Tuesday, January 3, 2012

Denial of tax abatement affirmed on equitable grounds unrelated to value.

Garbitelli v. Town of Brookfield, 2011 VT 122 (Reiber, C.J. )

Taxpayer appeals from a judgment affirming the Town of Brookfield Board of Abatement’s denial of his request for a tax abatement.  We affirm.

The property was assessed at $1.6 million after taxpayer refused entry to the tax assessor. Taxpayer later allowed entry to the listers for 2009, which resulted in an assessment of $957,000.  Taxpayer then moved for a tax abatement for the years 2007 and 2008 under 24 V.S.A. § 1535(a)(4), which authorizes an abatement in cases involving “a manifest error or a mistake of the listers.”   The Board denied the request, finding that there was no mistake attributable to the listers since they were denied entry and were forced to use the best information available to them.

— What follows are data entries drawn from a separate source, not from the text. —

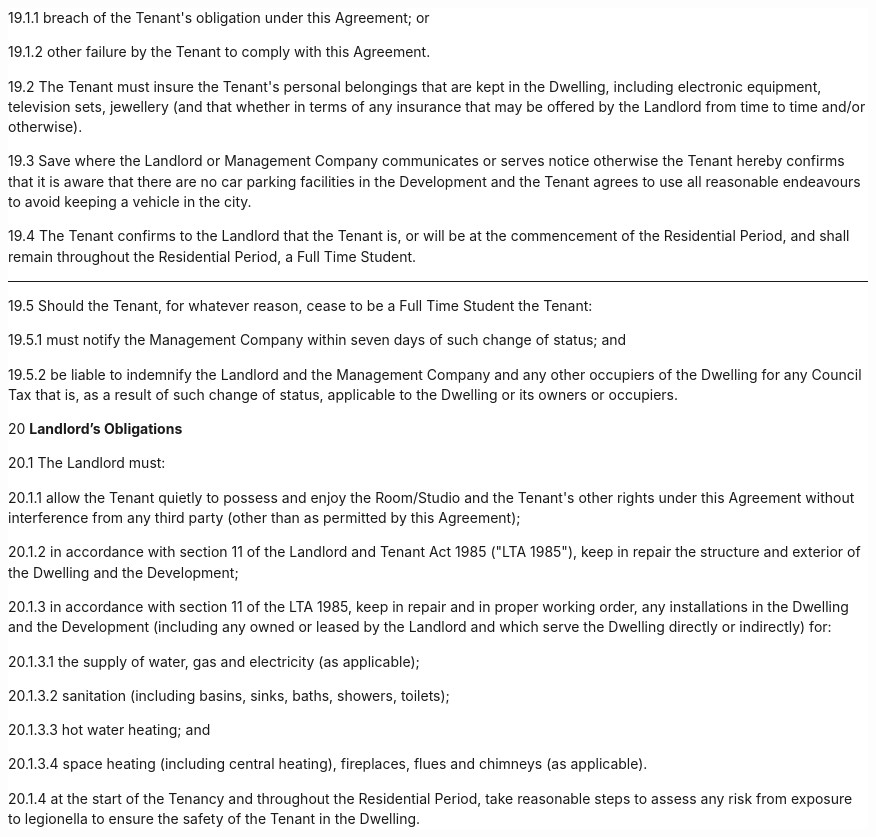 19.1.1 breach of the Tenant's obligation under this Agreement; or

19.1.2 other failure by the Tenant to comply with this Agreement.

19.2 The Tenant must insure the Tenant's personal belongings that are kept in the
Dwelling, including electronic equipment, television sets, jewellery (and that whether
in terms of any insurance that may be offered by the Landlord from time to time and/or
otherwise).

19.3 Save where the Landlord or Management Company communicates or serves notice
otherwise the Tenant hereby confirms that it is aware that there are no car parking
facilities in the Development and the Tenant agrees to use all reasonable endeavours
to avoid keeping a vehicle in the city.

19.4 The Tenant confirms to the Landlord that the Tenant is, or will be at the
commencement of the Residential Period, and shall remain throughout the
Residential Period, a Full Time Student.


-----

19.5 Should the Tenant, for whatever reason, cease to be a Full Time Student the Tenant:

19.5.1 must notify the Management Company within seven days of such
change of status; and

19.5.2 be liable to indemnify the Landlord and the Management Company and
any other occupiers of the Dwelling for any Council Tax that is, as a result
of such change of status, applicable to the Dwelling or its owners or
occupiers.

20 **Landlord’s Obligations**

20.1 The Landlord must:

20.1.1 allow the Tenant quietly to possess and enjoy the Room/Studio and the
Tenant's other rights under this Agreement without interference from any
third party (other than as permitted by this Agreement);

20.1.2 in accordance with section 11 of the Landlord and Tenant Act 1985
("LTA 1985"), keep in repair the structure and exterior of the Dwelling
and the Development;

20.1.3 in accordance with section 11 of the LTA 1985, keep in repair and in
proper working order, any installations in the Dwelling and the
Development (including any owned or leased by the Landlord and which
serve the Dwelling directly or indirectly) for:

20.1.3.1 the supply of water, gas and electricity (as applicable);

20.1.3.2 sanitation (including basins, sinks, baths, showers,
toilets);

20.1.3.3 hot water heating; and

20.1.3.4 space heating (including central heating), fireplaces,
flues and chimneys (as applicable).

20.1.4 at the start of the Tenancy and throughout the Residential Period, take
reasonable steps to assess any risk from exposure to legionella to
ensure the safety of the Tenant in the Dwelling.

We review the Board’s decision denying abatement for abuse of discretion.  In contrast to the tax assessment process, in an abatement action the Board is not constrained to value properties at fair market value.  In fact, the whole point of tax abatement is to allow the Board to abate taxes for reasons other than that the property was assessed above fair market value.  A taxpayer may argue before the Board that his assessment was so high as to constitute a “manifest error or a mistake of the listers,” 24 V.S.A. § 1535(a)(4), but the statute is entirely permissive and does not require abatement even if the taxpayer falls within one of the categories allowing for abatement.

 In short, tax abatement is an equitable remedy.  Taxpayer engaged in unfair and inequitable conduct by refusing the listers reasonable access to the property.  The Board properly considered taxpayer’s conduct, and we find no abuse of its discretion in denying his abatement request on this ground.